Content starts
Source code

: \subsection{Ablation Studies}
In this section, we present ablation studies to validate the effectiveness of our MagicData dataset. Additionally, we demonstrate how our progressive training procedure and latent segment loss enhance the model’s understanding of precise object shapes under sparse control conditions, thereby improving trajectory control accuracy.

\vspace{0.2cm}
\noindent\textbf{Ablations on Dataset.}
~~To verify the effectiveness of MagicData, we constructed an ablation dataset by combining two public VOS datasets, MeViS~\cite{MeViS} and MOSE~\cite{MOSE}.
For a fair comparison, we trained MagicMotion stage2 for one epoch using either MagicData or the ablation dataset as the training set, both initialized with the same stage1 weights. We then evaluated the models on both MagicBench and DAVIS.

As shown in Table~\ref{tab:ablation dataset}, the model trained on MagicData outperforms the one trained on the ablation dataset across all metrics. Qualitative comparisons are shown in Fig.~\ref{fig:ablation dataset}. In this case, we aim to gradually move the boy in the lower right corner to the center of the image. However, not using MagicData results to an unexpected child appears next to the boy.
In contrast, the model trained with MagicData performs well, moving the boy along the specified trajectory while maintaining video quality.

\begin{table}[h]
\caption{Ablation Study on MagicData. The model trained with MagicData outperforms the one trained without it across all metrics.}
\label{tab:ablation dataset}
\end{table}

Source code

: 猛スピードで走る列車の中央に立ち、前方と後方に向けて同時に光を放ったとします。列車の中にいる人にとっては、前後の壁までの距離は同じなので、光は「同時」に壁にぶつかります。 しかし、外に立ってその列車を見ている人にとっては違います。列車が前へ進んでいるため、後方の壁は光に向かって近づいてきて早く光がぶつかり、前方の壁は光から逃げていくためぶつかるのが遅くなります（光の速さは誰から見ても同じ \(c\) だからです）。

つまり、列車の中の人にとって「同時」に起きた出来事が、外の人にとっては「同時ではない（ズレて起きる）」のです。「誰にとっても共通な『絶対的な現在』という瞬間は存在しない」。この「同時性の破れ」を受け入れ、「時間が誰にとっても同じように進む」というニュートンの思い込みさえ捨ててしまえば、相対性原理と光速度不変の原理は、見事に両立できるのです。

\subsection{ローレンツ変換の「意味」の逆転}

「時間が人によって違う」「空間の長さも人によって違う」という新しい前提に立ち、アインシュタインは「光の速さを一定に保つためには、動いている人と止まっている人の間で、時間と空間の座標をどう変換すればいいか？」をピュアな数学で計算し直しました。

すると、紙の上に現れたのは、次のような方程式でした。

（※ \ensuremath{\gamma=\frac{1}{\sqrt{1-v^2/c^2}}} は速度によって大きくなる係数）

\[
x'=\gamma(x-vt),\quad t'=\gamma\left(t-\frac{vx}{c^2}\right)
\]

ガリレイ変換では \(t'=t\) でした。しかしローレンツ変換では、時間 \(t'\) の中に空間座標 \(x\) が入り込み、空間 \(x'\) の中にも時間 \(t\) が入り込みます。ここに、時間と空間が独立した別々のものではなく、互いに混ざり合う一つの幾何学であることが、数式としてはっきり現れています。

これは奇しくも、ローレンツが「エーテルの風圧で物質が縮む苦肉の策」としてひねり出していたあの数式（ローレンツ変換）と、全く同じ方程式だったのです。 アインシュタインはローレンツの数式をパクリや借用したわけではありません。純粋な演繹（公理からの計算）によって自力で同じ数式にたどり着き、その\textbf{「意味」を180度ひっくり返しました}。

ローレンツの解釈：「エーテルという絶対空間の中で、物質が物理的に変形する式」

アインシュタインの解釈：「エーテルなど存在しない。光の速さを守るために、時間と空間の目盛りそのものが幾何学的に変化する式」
Content ends
**TASK TO COMPLETE:**
Recite the full listing above exactly.

**YOUR RESPONSE:**
Source code

: \subsection{Ablation Studies}
In this section, we present ablation studies to validate the effectiveness of our MagicData dataset. Additionally, we demonstrate how our progressive training procedure and latent segment loss enhance the model’s understanding of precise object shapes under sparse control conditions, thereby improving trajectory control accuracy.

\vspace{0.2cm}
\noindent\textbf{Ablations on Dataset.}
~~To verify the effectiveness of MagicData, we constructed an ablation dataset by combining two public VOS datasets, MeViS~\cite{MeViS} and MOSE~\cite{MOSE}.
For a fair comparison, we trained MagicMotion stage2 for one epoch using either MagicData or the ablation dataset as the training set, both initialized with the same stage1 weights. We then evaluated the models on both MagicBench and DAVIS.

As shown in Table~\ref{tab:ablation dataset}, the model trained on MagicData outperforms the one trained on the ablation dataset across all metrics. Qualitative comparisons are shown in Fig.~\ref{fig:ablation dataset}. In this case, we aim to gradually move the boy in the lower right corner to the center of the image. However, not using MagicData results to an unexpected child appears next to the boy.
In contrast, the model trained with MagicData performs well, moving the boy along the specified trajectory while maintaining video quality.

\begin{table}[h]
\caption{Ablation Study on MagicData. The model trained with MagicData outperforms the one trained without it across all metrics.}
\label{tab:ablation dataset}
\end{table}

Source code

: 猛スピードで走る列車の中央に立ち、前方と後方に向けて同時に光を放ったとします。列車の中にいる人にとっては、前後の壁までの距離は同じなので、光は「同時」に壁にぶつかります。 しかし、外に立ってその列車を見ている人にとっては違います。列車が前へ進んでいるため、後方の壁は光に向かって近づいてきて早く光がぶつかり、前方の壁は光から逃げていくためぶつかるのが遅くなります（光の速さは誰から見ても同じ \(c\) だからです）。

つまり、列車の中の人にとって「同時」に起きた出来事が、外の人にとっては「同時ではない（ズレて起きる）」のです。「誰にとっても共通な『絶対的な現在』という瞬間は存在しない」。この「同時性の破れ」を受け入れ、「時間が誰にとっても同じように進む」というニュートンの思い込みさえ捨ててしまえば、相対性原理と光速度不変の原理は、見事に両立できるのです。

\subsection{ローレンツ変換の「意味」の逆転}

「時間が人によって違う」「空間の長さも人によって違う」という新しい前提に立ち、アインシュタインは「光の速さを一定に保つためには、動いている人と止まっている人の間で、時間と空間の座標をどう変換すればいいか？」をピュアな数学で計算し直しました。

すると、紙の上に現れたのは、次のような方程式でした。

（※ \ensuremath{\gamma=\frac{1}{\sqrt{1-v^2/c^2}}} は速度によって大きくなる係数）

\[
x'=\gamma(x-vt),\quad t'=\gamma\left(t-\frac{vx}{c^2}\right)
\]

ガリレイ変換では \(t'=t\) でした。しかしローレンツ変換では、時間 \(t'\) の中に空間座標 \(x\) が入り込み、空間 \(x'\) の中にも時間 \(t\) が入り込みます。ここに、時間と空間が独立した別々のものではなく、互いに混ざり合う一つの幾何学であることが、数式としてはっきり現れています。

これは奇しくも、ローレンツが「エーテルの風圧で物質が縮む苦肉の策」としてひねり出していたあの数式（ローレンツ変換）と、全く同じ方程式だったのです。 アインシュタインはローレンツの数式をパクリや借用したわけではありません。純粋な演繹（公理からの計算）によって自力で同じ数式にたどり着き、その\textbf{「意味」を180度ひっくり返しました}。

ローレンツの解釈：「エーテルという絶対空間の中で、物質が物理的に変形する式」

アインシュタインの解釈：「エーテルなど存在しない。光の速さを守るために、時間と空間の目盛りそのものが幾何学的に変化する式」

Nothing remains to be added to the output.